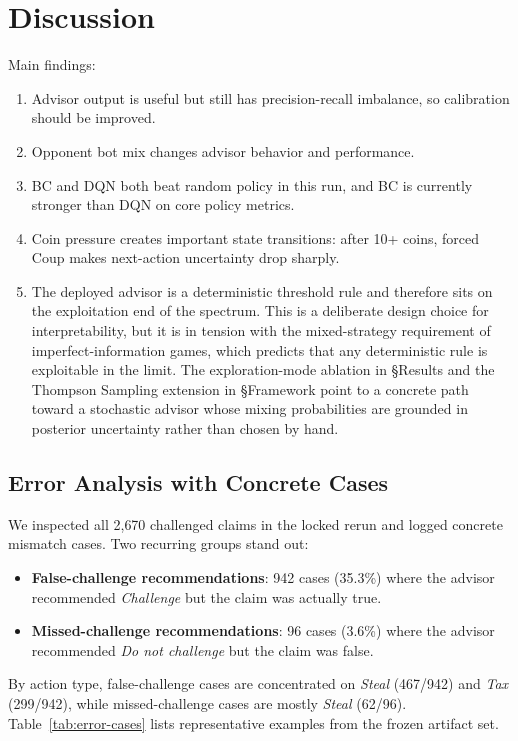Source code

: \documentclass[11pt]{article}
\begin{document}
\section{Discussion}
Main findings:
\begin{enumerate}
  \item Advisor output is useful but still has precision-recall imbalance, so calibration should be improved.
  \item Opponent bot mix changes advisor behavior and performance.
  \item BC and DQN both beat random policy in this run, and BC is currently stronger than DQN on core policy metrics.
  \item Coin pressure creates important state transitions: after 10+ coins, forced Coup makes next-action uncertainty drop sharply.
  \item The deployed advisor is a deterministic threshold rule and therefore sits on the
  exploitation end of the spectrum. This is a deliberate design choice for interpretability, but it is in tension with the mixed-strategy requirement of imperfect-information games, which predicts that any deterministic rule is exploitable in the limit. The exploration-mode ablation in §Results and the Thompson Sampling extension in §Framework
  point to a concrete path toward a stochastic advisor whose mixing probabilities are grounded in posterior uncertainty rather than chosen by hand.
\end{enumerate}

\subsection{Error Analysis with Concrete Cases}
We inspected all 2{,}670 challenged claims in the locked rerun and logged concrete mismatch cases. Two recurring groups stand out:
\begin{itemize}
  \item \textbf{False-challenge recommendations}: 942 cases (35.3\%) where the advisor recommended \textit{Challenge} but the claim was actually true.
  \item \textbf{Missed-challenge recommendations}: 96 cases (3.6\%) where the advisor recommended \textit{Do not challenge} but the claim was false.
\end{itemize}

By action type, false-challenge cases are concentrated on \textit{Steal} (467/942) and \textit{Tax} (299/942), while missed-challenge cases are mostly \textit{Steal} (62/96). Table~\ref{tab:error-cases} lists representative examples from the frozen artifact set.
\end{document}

+++

- WHAT IS NEEDED -
Return word for word the lines above from the line with "sits on the" to the line with "Analysis with Concrete", including both and leaving out all others.

- OUTPUT FOR THIS EXERCISE -
  \item The deployed advisor is a deterministic threshold rule and therefore sits on the
  exploitation end of the spectrum. This is a deliberate design choice for interpretability, but it is in tension with the mixed-strategy requirement of imperfect-information games, which predicts that any deterministic rule is exploitable in the limit. The exploration-mode ablation in §Results and the Thompson Sampling extension in §Framework
  point to a concrete path toward a stochastic advisor whose mixing probabilities are grounded in posterior uncertainty rather than chosen by hand.
\end{enumerate}

\subsection{Error Analysis with Concrete Cases}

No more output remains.